Poll: Voters Don’t Like Malloy’s Budget Or Taxes
(Updated with video) Gov. Dannel P. Malloy often says he knows he won’t be liked for his budget proposal, but a new Quinnipiac University poll tries to calculate just how much voters don’t like him and his proposals.
The poll found voters disapprove 40 – 35 percent of the job he is doing, with 25 percent undecided. It is the first time Quinnipiac University has polled his job approval, which is much lower than the 70 percent former Gov. M. Jodi Rell had during her first few months in office.
“What explains Malloy’s low approval rating? Only 32 percent approve of his handling of the budget, while 51 percent disapprove,” Quinnipiac University Poll Director Doug Schwartz said in a press release. “Specifically, they think he is raising taxes too much. While voters think he is raising taxes too much on the middle class, they think he could raise taxes on the wealthy more.”
Voters disapproved 51-32 percent of the way Malloy is handling the budget. Sixty-six percent say it increases taxes too much, 39 percent say it cuts spending too little, 48 percent say it increases taxes on the wealthy too little, and 68 percent say it increases taxes on the middle class too much.
Roy Occhiogrosso, senior communications advisor for Malloy, said the poll results are hardly surprising.
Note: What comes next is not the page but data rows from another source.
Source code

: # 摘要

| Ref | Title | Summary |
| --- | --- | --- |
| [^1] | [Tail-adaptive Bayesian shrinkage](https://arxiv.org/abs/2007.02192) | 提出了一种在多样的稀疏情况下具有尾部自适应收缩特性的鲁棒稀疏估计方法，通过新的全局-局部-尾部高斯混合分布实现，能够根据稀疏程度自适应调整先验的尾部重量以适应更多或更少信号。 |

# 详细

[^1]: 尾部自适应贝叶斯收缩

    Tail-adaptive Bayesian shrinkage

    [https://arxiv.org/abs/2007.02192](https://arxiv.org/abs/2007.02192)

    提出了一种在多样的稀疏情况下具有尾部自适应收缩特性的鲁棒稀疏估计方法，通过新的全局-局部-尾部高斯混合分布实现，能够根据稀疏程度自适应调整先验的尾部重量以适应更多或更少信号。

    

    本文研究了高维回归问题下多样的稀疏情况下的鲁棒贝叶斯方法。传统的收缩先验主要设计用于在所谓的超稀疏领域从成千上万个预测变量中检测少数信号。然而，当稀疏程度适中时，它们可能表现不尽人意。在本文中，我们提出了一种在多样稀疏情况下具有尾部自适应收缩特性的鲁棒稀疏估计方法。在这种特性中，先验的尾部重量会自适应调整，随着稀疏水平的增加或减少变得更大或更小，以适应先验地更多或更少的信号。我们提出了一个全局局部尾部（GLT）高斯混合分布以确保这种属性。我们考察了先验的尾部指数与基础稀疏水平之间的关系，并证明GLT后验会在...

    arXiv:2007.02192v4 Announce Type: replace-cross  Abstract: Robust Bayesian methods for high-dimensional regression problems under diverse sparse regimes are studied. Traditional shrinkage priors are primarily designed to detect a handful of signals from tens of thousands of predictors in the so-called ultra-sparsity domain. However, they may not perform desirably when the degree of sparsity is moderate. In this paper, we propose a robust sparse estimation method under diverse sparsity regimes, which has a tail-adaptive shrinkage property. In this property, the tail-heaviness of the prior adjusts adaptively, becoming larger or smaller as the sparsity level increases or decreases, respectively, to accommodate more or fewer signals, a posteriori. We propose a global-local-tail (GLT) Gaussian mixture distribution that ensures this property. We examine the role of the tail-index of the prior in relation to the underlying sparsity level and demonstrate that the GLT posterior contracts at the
“With all due respect, this is why the past couple of governors refused to make the tough decisions that needed to be made: because tough decisions often aren’t popular ones,“ he said in a statement. “Gov. Malloy has put forward an honest budget that asks virtually everyone in Connecticut to make sacrifices because he believes that’s the only way we’re going to fix what’s broken and put Connecticut back to work. That people are unhappy with those sacrifices is no surprise.”
The poll found voters believe Malloy is being unfair to them, but about half admit a tax increase is necessary to balance the budget and 55 percent remain optimistic about the next four years with Malloy in the governors office.
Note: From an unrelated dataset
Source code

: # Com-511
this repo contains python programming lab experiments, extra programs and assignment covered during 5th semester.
Sources have speculated Malloy may have proposed a 6.7 percent income tax rate on the state’s wealthiest residents because the legislature is likely to increase the amount to 7 percent, but Occhiogrosso said that’s not true. He said Malloy benchmarked the income tax against New York’s which is scheduled to go to 6.875 percent on July 1.
“Everyone wants taxes raised on everyone else,” Occhiogrosso said.
The Quinnipiac University poll may have given some cover to lawmakers to increase the sales tax even more than the 6.25 and 6.35 percent proposed. Forty-seven percent of voters approve of increasing the sales tax, while 52 percent disapprove and 2 percent remain undecided. The margin is the closest of all of the tax hikes.
By a narrow 50 – 46 percent margin, voters say a tax hike is necessary to balance the budget. However voters also say 54 – 18 percent that a tax hike will hurt the state economy and 69 percent say a tax hike would be a “very serious” or “somewhat serious” problem for their families.
It shouldn’t be surprising voters don’t approve of most of the tax increases, although they support 72-26 percent increases in the cigarette tax and 68-30 percent increases in alcohol taxes.
69 – 29 percent against hiking income taxes on anyone making more than $50,000 a year;
52 – 47 percent against increasing the state sales tax from 6 percent to 6.35 percent;
59 – 40 percent against expanding the sales tax to haircuts, car washes and other services;
70 – 29 percent against charging sales tax on clothing and footwear under $50;
74 – 20 percent against eliminating the $500 property tax credit on the state income tax;
82 – 17 percent against increasing the gas tax 3 cents per gallon.
There’s little agreement on the tax package the poll found, but voters support 50-44 percent that Malloy should lay off state workers if they’re unable to make concessions. Voters in union households disagree 58 – 37 percent.
Voters also support 68 – 27 percent a wage freeze for state workers and support 53 – 35 percent furloughs for state workers.
The poll surveyed 1,693 registered voters from March 1-7. The poll has a 2.4 percent margin of error.